== The records

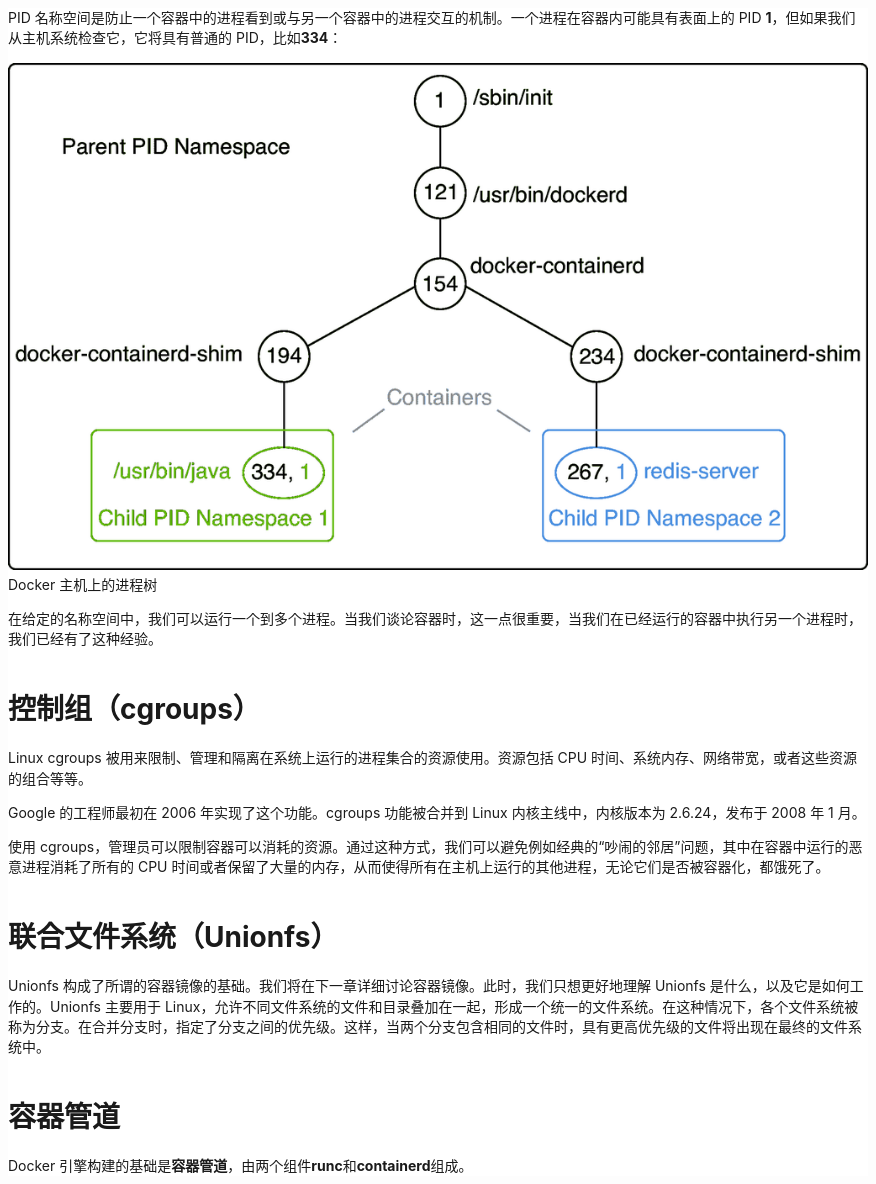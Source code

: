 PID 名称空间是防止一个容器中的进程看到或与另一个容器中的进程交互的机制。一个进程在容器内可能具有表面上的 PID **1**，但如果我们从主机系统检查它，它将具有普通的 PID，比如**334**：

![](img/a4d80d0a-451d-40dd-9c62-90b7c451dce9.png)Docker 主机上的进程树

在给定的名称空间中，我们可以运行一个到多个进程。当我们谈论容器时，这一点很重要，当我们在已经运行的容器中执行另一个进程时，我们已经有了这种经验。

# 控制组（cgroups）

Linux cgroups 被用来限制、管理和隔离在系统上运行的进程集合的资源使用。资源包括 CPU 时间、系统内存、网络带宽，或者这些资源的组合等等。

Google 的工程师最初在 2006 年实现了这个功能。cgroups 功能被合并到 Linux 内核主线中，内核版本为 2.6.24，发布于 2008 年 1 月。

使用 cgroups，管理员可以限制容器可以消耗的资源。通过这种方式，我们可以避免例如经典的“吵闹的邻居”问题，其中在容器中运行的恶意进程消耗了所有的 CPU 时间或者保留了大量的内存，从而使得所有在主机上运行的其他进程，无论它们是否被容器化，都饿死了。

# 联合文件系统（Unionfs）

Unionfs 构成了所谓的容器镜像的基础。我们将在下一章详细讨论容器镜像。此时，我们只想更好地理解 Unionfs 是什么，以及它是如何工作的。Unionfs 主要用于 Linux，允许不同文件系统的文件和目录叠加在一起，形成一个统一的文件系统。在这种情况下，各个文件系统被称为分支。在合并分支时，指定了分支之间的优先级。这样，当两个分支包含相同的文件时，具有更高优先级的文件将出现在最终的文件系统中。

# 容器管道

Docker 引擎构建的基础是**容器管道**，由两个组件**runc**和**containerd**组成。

====

- Try it
Word for word, reproduce the listing above; no image should be carried over.

- Reply to the task
Source code

: PID 名称空间是防止一个容器中的进程看到或与另一个容器中的进程交互的机制。一个进程在容器内可能具有表面上的 PID **1**，但如果我们从主机系统检查它，它将具有普通的 PID，比如**334**：

![](img/a4d80d0a-451d-40dd-9c62-90b7c451dce9.png)Docker 主机上的进程树

在给定的名称空间中，我们可以运行一个到多个进程。当我们谈论容器时，这一点很重要，当我们在已经运行的容器中执行另一个进程时，我们已经有了这种经验。

# 控制组（cgroups）

Linux cgroups 被用来限制、管理和隔离在系统上运行的进程集合的资源使用。资源包括 CPU 时间、系统内存、网络带宽，或者这些资源的组合等等。

Google 的工程师最初在 2006 年实现了这个功能。cgroups 功能被合并到 Linux 内核主线中，内核版本为 2.6.24，发布于 2008 年 1 月。

使用 cgroups，管理员可以限制容器可以消耗的资源。通过这种方式，我们可以避免例如经典的“吵闹的邻居”问题，其中在容器中运行的恶意进程消耗了所有的 CPU 时间或者保留了大量的内存，从而使得所有在主机上运行的其他进程，无论它们是否被容器化，都饿死了。

# 联合文件系统（Unionfs）

Unionfs 构成了所谓的容器镜像的基础。我们将在下一章详细讨论容器镜像。此时，我们只想更好地理解 Unionfs 是什么，以及它是如何工作的。Unionfs 主要用于 Linux，允许不同文件系统的文件和目录叠加在一起，形成一个统一的文件系统。在这种情况下，各个文件系统被称为分支。在合并分支时，指定了分支之间的优先级。这样，当两个分支包含相同的文件时，具有更高优先级的文件将出现在最终的文件系统中。

# 容器管道

Docker 引擎构建的基础是**容器管道**，由两个组件**runc**和**containerd**组成。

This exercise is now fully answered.